Doctors noted MacDowell's own reports that he only slept about three hours a night, that his hands trembled when he extended his arms, and his frequent spells of dizziness. MacDowell also told them that he had difficulty concentrating and had lost his sense of ambition.
His diagnosis, said Humphries, was typical of so many battle-fatigued soldiers.
"MacDowell's case illustrates how a soldier can change over time" said Humphries. "The way in which combat eats away at their ability to cope over time – MacDowell simply becomes worn out because his experience is harrowing, horrific, and it's frightening"

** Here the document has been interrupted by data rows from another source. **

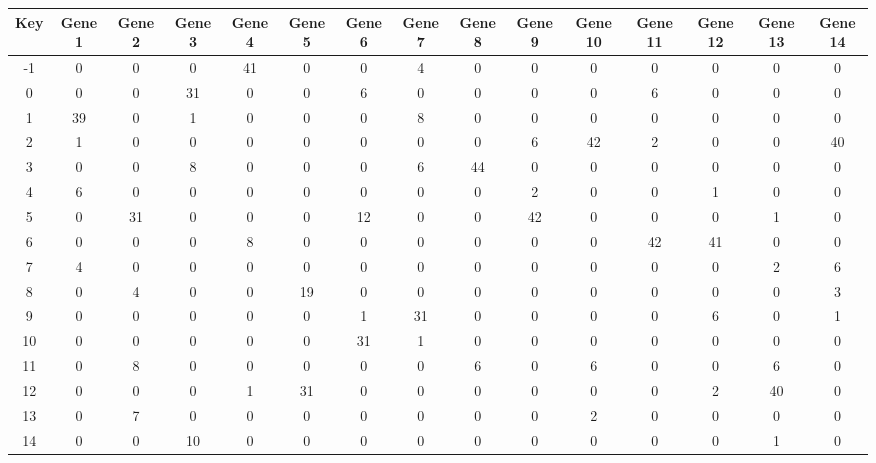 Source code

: \begin{tabular}{|c|c|c|c|c|c|c|c|c|c|c|c|c|c|c|}
\hline
Key & Gene 1 & Gene 2 & Gene 3 & Gene 4 & Gene 5 & Gene 6 & Gene 7 & Gene 8 & Gene 9 & Gene 10 & Gene 11 & Gene 12 & Gene 13 & Gene 14 \\
\hline
-1 & 0 & 0 & 0 & 41 & 0 & 0 & 4 & 0 & 0 & 0 & 0 & 0 & 0 & 0 \\
0 & 0 & 0 & 31 & 0 & 0 & 6 & 0 & 0 & 0 & 0 & 6 & 0 & 0 & 0 \\
1 & 39 & 0 & 1 & 0 & 0 & 0 & 8 & 0 & 0 & 0 & 0 & 0 & 0 & 0 \\
2 & 1 & 0 & 0 & 0 & 0 & 0 & 0 & 0 & 6 & 42 & 2 & 0 & 0 & 40 \\
3 & 0 & 0 & 8 & 0 & 0 & 0 & 6 & 44 & 0 & 0 & 0 & 0 & 0 & 0 \\
4 & 6 & 0 & 0 & 0 & 0 & 0 & 0 & 0 & 2 & 0 & 0 & 1 & 0 & 0 \\
5 & 0 & 31 & 0 & 0 & 0 & 12 & 0 & 0 & 42 & 0 & 0 & 0 & 1 & 0 \\
6 & 0 & 0 & 0 & 8 & 0 & 0 & 0 & 0 & 0 & 0 & 42 & 41 & 0 & 0 \\
7 & 4 & 0 & 0 & 0 & 0 & 0 & 0 & 0 & 0 & 0 & 0 & 0 & 2 & 6 \\
8 & 0 & 4 & 0 & 0 & 19 & 0 & 0 & 0 & 0 & 0 & 0 & 0 & 0 & 3 \\
9 & 0 & 0 & 0 & 0 & 0 & 1 & 31 & 0 & 0 & 0 & 0 & 6 & 0 & 1 \\
10 & 0 & 0 & 0 & 0 & 0 & 31 & 1 & 0 & 0 & 0 & 0 & 0 & 0 & 0 \\
11 & 0 & 8 & 0 & 0 & 0 & 0 & 0 & 6 & 0 & 6 & 0 & 0 & 6 & 0 \\
12 & 0 & 0 & 0 & 1 & 31 & 0 & 0 & 0 & 0 & 0 & 0 & 2 & 40 & 0 \\
13 & 0 & 7 & 0 & 0 & 0 & 0 & 0 & 0 & 0 & 2 & 0 & 0 & 0 & 0 \\
14 & 0 & 0 & 10 & 0 & 0 & 0 & 0 & 0 & 0 & 0 & 0 & 0 & 1 & 0 \\
\hline
\end{tabular} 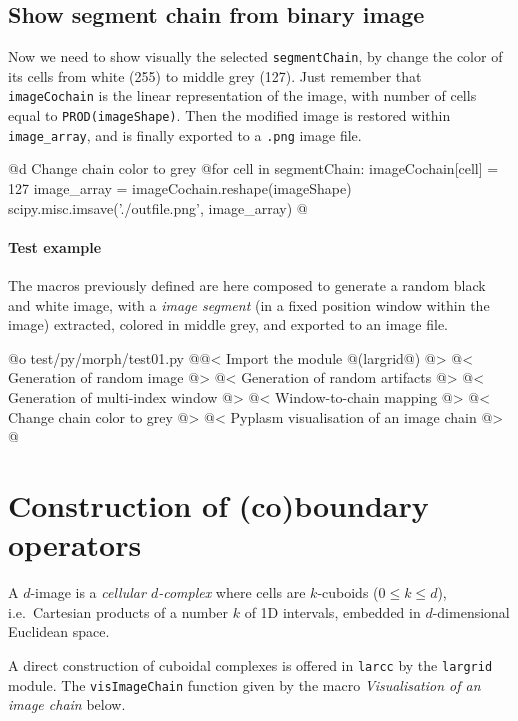 \documentclass[11pt,oneside]{article}	%
\begin{document}
\subsection{Show segment chain from binary image}

Now we need to show visually the selected \texttt{segmentChain}, by change the color of its cells from white (255) to middle grey (127). Just remember that \texttt{imageCochain} is the linear representation of the image, with number of cells equal to \texttt{PROD(imageShape)}. Then the modified image is restored within \texttt{image\_array}, and is finally exported to a \texttt{.png} image file.

@d Change chain color to grey
@{for cell in segmentChain: imageCochain[cell] = 127
image_array = imageCochain.reshape(imageShape)
scipy.misc.imsave('./outfile.png', image_array)
@}


\paragraph{Test example}

The macros previously defined are here composed to generate a random black and white image, with a \emph{image segment} (in a fixed position window within the image) extracted, colored in middle grey, and exported to an image file.  

@o test/py/morph/test01.py
@{@< Import the module @(largrid@) @>
@< Generation of random image @>
@< Generation of random artifacts @>
@< Generation of multi-index window @>
@< Window-to-chain mapping @>
@< Change chain color to grey @>
@< Pyplasm visualisation of an image chain @>
@}

\section{Construction of (co)boundary operators}

A $d$-image is a \emph{cellular $d$-complex} where cells are $k$-cuboids ($0\leq k\leq d$), i.e.~Cartesian products of a number $k$ of 1D intervals, embedded in $d$-dimensional Euclidean space. 

A direct construction of cuboidal complexes is offered in \texttt{larcc} by the \texttt{largrid} module. 
The \texttt{visImageChain} function given by the macro \emph{Visualisation of an image chain} below. 
\end{document}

In October 1919, MacDowell was discharged from St. Anne de Bellevue and left the army with the rank of lieutenant-colonel.
Despite his wartime ordeal, he ended up having a successful career in the mining industry. He married in 1929, had two sons, and died in the Bahamas in March 1960.
Today, MacDowell is buried in Oakland Cemetery, just outside Brockville, Ont. and not far from where he grew up.
Humphries called McDowell's war experiences a double-edged sword.
"On the one level, he is one of Canada's most decorated soldiers of the First World War," said Humphries. "In both instances [he was] doing something that is exceptionally brave — yet he also is sent back from the front suffering with shell shock, which at the time is perceived by some soldiers and doctors as cowardice."
"It demonstrates the way in which soldiers can exist in these two extremes simultaneously."